After all the contestants got settled in, they walked to the mess hall where returning camp counselors DJ and Katie awaited them. "HIIII GUYS!" Katie waved, "It's so cooooool to be back!"

"A pleasure to be reacquainted Katherine!" Griff shook her hand.

"And to celebrate the new season, me and DJ have prepared an all you can eat pizza buffet!" Katie presented a large array of handmade pizza, dough tossed by DJ with sauce handmade by the culinarily trained Total Drama veteran, and cheese freshly shredded. The cast all grabbed slices to their pizza preference. Some simple with pepperoni and mushrooms, others grabbed slices with pineapple on them.

As soon as every cast member had a plate, Greg then walked in "Hello campers!" He announced as everyone turned to the host. "Great to see some new faces to our little family, along with a few returning faces. As you've seen, DJ and Katie have returned as the season's chef and nurse respectively."

"Hi Nurse Katie!" Brodie waved.

"Hi Brodie!" Katie waved.

"While you guys enjoy your first day pizza lunch, Imma tell you about this new season. As you all know, the last player standing at the end of this season will be rewarded with a cash prize of 5 million dollars. But getting there will be quite the journey, to make the journey easier for one of you. Hidden somewhere in the campgrounds is the Diamond Lake immunity idol." Greg showed them a picture of an Aztec medallion.

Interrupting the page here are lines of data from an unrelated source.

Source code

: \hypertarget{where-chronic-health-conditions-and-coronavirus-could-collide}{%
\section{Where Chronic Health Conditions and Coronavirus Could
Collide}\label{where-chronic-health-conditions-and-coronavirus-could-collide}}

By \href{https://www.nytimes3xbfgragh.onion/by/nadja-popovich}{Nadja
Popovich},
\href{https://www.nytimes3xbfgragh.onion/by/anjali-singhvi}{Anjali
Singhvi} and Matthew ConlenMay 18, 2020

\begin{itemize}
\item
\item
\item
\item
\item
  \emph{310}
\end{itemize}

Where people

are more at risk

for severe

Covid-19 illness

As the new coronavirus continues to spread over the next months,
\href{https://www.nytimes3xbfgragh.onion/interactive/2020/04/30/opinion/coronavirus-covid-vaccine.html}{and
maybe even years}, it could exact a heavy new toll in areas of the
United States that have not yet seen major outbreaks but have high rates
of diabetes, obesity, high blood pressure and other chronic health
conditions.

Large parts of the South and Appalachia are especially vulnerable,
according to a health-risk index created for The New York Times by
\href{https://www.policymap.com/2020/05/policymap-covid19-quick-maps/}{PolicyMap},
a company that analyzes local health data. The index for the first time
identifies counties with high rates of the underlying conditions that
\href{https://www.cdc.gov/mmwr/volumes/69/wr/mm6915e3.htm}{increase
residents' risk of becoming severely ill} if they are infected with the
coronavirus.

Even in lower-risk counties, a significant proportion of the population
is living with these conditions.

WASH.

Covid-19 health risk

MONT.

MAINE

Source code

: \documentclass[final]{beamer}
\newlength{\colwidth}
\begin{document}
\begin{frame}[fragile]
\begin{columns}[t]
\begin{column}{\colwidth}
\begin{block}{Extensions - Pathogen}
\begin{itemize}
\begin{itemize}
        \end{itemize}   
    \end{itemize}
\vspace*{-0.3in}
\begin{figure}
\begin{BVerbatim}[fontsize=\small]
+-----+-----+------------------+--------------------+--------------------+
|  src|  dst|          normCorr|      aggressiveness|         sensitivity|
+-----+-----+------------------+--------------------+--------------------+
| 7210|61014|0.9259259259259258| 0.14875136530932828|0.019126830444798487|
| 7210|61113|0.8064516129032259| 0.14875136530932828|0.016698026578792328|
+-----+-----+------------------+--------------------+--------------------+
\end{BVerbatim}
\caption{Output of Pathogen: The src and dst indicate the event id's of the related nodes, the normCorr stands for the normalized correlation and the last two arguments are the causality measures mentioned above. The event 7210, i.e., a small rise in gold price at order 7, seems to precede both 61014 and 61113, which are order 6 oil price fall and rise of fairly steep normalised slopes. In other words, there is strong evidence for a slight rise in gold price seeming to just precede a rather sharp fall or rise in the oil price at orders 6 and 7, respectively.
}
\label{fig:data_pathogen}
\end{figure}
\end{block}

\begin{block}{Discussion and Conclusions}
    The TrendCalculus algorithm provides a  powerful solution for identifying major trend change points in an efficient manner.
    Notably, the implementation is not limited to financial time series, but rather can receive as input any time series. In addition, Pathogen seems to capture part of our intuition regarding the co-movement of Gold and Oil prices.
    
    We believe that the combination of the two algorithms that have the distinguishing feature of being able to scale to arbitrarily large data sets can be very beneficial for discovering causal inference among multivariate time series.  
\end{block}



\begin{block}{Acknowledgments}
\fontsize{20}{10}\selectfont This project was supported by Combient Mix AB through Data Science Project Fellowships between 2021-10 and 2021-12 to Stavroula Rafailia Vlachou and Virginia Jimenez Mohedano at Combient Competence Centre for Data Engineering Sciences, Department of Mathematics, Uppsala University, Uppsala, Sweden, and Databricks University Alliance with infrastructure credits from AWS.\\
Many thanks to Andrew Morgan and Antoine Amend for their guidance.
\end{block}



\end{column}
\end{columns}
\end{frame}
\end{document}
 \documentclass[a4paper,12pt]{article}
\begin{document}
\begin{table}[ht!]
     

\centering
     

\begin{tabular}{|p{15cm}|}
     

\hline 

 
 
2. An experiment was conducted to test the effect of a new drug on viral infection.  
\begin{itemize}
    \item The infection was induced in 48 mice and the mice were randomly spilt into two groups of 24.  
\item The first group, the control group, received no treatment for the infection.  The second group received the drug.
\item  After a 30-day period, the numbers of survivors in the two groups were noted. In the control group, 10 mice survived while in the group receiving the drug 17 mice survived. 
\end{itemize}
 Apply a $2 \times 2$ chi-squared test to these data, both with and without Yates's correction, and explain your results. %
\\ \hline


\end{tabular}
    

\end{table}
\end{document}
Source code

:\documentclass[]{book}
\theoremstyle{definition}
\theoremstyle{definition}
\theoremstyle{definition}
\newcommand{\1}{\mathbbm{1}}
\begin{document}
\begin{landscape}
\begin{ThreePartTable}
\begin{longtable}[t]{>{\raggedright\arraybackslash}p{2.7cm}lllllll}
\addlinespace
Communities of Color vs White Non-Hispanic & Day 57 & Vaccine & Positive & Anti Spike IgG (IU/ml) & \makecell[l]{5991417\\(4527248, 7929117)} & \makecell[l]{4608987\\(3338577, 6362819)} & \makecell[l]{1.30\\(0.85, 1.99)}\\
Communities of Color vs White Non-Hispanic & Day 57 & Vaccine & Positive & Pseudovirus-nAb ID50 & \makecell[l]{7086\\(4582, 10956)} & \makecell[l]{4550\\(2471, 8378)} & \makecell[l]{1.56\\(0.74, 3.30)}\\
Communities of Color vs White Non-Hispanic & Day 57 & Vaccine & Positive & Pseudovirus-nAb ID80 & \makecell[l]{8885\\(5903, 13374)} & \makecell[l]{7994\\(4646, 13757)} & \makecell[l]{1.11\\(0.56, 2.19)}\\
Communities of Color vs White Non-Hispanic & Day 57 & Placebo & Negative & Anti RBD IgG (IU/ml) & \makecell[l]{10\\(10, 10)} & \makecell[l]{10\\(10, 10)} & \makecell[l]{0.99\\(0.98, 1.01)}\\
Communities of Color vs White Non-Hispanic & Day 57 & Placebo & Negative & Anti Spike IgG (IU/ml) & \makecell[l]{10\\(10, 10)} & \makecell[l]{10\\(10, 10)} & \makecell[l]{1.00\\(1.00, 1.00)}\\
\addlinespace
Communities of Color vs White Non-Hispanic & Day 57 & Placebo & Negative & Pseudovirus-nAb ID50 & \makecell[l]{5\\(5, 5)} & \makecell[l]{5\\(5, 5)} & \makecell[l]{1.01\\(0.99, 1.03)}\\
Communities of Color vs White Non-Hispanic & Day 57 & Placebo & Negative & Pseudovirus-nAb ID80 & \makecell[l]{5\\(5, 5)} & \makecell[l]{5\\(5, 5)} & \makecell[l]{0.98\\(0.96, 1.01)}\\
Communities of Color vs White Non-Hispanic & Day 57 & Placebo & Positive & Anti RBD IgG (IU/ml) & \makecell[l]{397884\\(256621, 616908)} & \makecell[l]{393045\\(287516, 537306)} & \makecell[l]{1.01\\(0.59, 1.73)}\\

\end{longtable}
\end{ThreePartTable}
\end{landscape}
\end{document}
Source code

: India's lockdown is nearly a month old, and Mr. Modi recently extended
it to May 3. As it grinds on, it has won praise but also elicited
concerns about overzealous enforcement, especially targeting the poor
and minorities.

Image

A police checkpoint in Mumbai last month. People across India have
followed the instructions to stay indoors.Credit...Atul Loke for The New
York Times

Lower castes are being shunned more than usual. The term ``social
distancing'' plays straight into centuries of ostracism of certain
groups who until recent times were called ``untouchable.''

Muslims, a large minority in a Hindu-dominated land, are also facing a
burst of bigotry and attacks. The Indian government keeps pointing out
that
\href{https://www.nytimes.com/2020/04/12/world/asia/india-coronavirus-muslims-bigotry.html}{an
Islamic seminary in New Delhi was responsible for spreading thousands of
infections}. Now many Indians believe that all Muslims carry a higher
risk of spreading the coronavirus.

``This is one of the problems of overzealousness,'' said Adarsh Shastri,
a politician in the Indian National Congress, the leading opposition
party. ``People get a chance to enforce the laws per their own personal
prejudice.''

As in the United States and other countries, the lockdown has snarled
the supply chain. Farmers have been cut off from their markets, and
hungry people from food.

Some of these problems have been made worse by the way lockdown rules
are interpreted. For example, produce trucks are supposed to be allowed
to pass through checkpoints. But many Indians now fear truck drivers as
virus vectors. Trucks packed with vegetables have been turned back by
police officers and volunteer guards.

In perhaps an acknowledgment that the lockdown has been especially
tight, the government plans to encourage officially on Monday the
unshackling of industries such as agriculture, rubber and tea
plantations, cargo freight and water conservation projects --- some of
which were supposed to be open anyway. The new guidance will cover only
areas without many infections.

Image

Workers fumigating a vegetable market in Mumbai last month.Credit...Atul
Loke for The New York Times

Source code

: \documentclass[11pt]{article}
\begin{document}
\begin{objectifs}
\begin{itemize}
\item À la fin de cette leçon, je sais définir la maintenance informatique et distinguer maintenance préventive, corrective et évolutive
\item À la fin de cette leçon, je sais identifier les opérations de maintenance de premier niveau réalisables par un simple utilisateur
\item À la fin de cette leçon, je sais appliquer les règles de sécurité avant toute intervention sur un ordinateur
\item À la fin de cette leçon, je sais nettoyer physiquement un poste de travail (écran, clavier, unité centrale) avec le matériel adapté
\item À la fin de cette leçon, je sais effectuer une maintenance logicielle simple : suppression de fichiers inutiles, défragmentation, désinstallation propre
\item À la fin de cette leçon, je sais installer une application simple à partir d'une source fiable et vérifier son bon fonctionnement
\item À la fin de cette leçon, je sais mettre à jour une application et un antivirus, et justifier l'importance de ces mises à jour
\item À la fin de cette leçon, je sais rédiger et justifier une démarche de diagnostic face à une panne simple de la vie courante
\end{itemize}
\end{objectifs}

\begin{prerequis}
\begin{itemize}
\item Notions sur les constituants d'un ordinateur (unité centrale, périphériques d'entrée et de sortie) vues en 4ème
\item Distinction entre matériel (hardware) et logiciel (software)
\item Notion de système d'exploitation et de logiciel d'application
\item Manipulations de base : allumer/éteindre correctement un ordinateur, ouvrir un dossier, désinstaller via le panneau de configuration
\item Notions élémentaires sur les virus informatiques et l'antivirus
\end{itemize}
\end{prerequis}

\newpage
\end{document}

Zeeb: Oooooo, an idol that guarantees my safety? It shall be MIIIIIIIIIIIINE!


Rose: These young bloods are gonna look so dumb when the blind girl finds the idol.


Dawson: Idols are for the weak.


"So be on the lookout for this or anything else you may find hidden within a 10 mile radius." Greg said. "Everyone enjoy your pizza, and meet me by the lake at 1900 in your swimsuits for our first challenge of the new season where we will determine the teams for Diamond Lake Season 2."